Telle est la notice que les habitants d'Aurungabad pouvaient lire
dans la soirée du 6 mars 1867.

Le dernier nom,--un nom exécré, à jamais maudit des uns,
secrètement admiré des autres,--manquait à celle de ces notices
qui avait été récemment affichée sur la muraille d'un bungalow en
ruines, au bord de la Doudhma.

Si ce nom manquait, c'est que l'angle inférieur de l'affiche où il
était imprimé en grosses lettres venait d'être déchiré par la main
d'un faquir, que personne n'avait pu apercevoir sur cette rive
alors déserte. Avec ce nom avait également disparu le nom du
gouverneur général de la présidence de Bombay, contresignant celui
du vice-roi des Indes.

Quel avait donc été le mobile de ce faquir? En lacérant cette
notice, espérait-il que le révolté de 1857 échapperait à la
vindicte publique et aux conséquences de l'arrêt pris contre sa
personne? Pouvait-il croire qu'une si terrible célébrité
s'évanouirait avec les fragments de ce bout de papier réduit en
poussière?

C'eût été folie.

En effet, d'autres affiches, répandues à profusion, s'étalaient
sur les murs des maisons, des palais, des mosquées, des hôtels
d'Aurungabad. De plus, un crieur parcourait les rues de la ville,
lisant à haute voix l'arrêté du gouverneur. Les habitants des plus
infimes bourgades de la province savaient déjà que toute une
fortune était promise à quiconque livrerait ce Dandou-Pant. Son
nom, inutilement anéanti, allait courir avant douze heures la
présidence tout entière. Si les informations étaient exactes, si
le nabab avait réellement cherché refuge en cette partie de
l'Indoustan, nul doute qu'il ne tombât sous peu entre des mains
fortement intéressées à en opérer la capture.

À quel sentiment avait donc obéi ce faquir, en lacérant une
affiche, tirée déjà à plusieurs milliers d'exemplaires?

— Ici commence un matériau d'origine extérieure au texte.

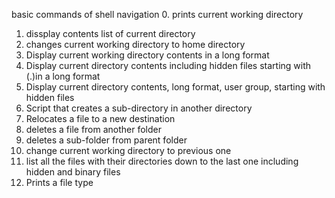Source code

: basic commands of shell navigation
0. prints current working directory
1. dissplay contents list of current directory
2. changes current working directory to home directory
3. Display current working directory contents in a long format
4. Display current directory contents including hidden files starting with (.)in  a long format
5. Display current directory contents, long format, user group, starting with hidden files
6. Script that creates a sub-directory in another directory
7. Relocates a file to a new destination
8. deletes a file from another folder
9. deletes a sub-folder from parent folder
10. change current working directory to previous one
11. list all the files with their directories down to the last one including hidden and binary files
12. Prints a file type
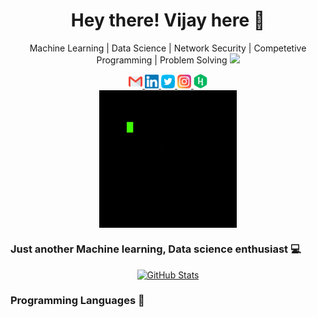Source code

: <h1 align="center"> Hey there! Vijay here 👋 </h1>
<p align="center">
   Machine Learning | Data Science | Network Security | Competetive Programming | Problem Solving   <img src="https://media.giphy.com/media/WUlplcMpOCEmTGBtBW/giphy.gif" width="30">
</p>

<p align="center">
  <a href="mailto:vijaybalaji2477@gmail.com">
    <img alt="Gmail" width="22px" src="assets/SVG/gmail.svg" />
  </a>

  <a href="https://www.linkedin.com/in/svijayb/">
    <img alt="Linkedin" width="22px" src="assets/SVG/linkedin.svg" />
  </a>

  <a href="https://twitter.com/VijaybalajiS1">
    <img alt="VijaybalajiS1 | Twitter" width="22px" src="assets/SVG/twitter.svg" />
  </a>

  <a href="https://www.instagram.com/s.vj._/">
    <img alt="Instagram" width="22px" src="assets/SVG/instagram.svg" />
  </a>

  <a href="https://www.hackerrank.com/SVijayB">
    <img alt="Instagram" width="22px" src="assets/SVG/hackerrank.svg" />
  </a>

  <br />
  <img align="center" alt="GIF" src="assets/GIF/Gif.gif" />
  <br />
</p>

### Just another Machine learning, Data science enthusiast 💻 
<p align="center">
  <a href="https://sourcerer.io/svijayb">
    <img alt = "GitHub Stats" src = "https://github-readme-stats.vercel.app/api?username=SVijayB&show_icons=true&theme=light">
  </a>
</p>

### Programming Languages 🚀

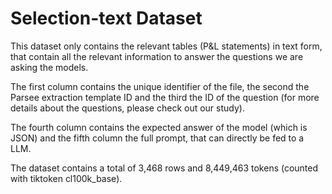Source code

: # Selection-text Dataset

This dataset only contains the relevant tables (P&L statements) in text form, that contain all the relevant information to answer the questions we are asking the models.

The first column contains the unique identifier of the file, the second the Parsee extraction template ID and the third the ID of the question (for more details about the questions, please check out our study).

The fourth column contains the expected answer of the model (which is JSON) and the fifth column the full prompt, that can directly be fed to a LLM.

The dataset contains a total of 3,468 rows and 8,449,463 tokens (counted with tiktoken cl100k_base).

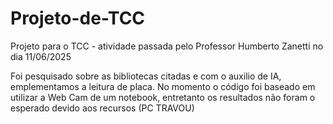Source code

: # Projeto-de-TCC
Projeto para o TCC - atividade passada pelo Professor Humberto Zanetti no dia 11/06/2025

Foi pesquisado sobre as bibliotecas citadas e com o auxilio de IA, emplementamos a leitura de placa.
No momento o código foi baseado em utilizar a Web Cam de um notebook, entretanto os resultados não foram o esperado devido aos recursos (PC TRAVOU)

À un sentiment de colère, sans doute,--peut-être aussi à quelque
pensée de dédain. Quoi qu'il en soit, après avoir haussé les
épaules, il s'enfonça dans le quartier le plus populeux et le plus
mal habité de la ville.

On appelle Dekkan cette large portion de la péninsule indienne
comprise entre les Ghâtes occidentales et les Ghâtes de la mer du
Bengale. C'est le nom communément donné à la partie méridionale de
l'Inde, en deçà du Gange. Ce Dekkan, dont le nom sanscrit signifie
«Sud», compte, dans les présidences de Bombay et de Madras, un
certain nombre de provinces. L'une des principales est la province
d'Aurungabad, dont la capitale fut même autrefois celle du Dekkan
tout entier.

Au XVIIe siècle, le célèbre empereur mongol Aureng-Zeb transporta
sa cour dans cette ville, qui était connue aux premiers temps de
l'histoire de l'Indoustan sous le nom de Kirkhi. Elle possédait
alors cent mille habitants. Aujourd'hui, elle n'en a plus que
cinquante mille, sous la domination des Anglais, qui
l'administrent pour le compte du Nizam d'Haiderabad. Cependant,
c'est une des cités les plus saines de la péninsule, épargnée
jusqu'ici par le redoutable choléra asiatique, et que ne visitent
même jamais les épidémies de fièvres, si redoutables dans l'Inde.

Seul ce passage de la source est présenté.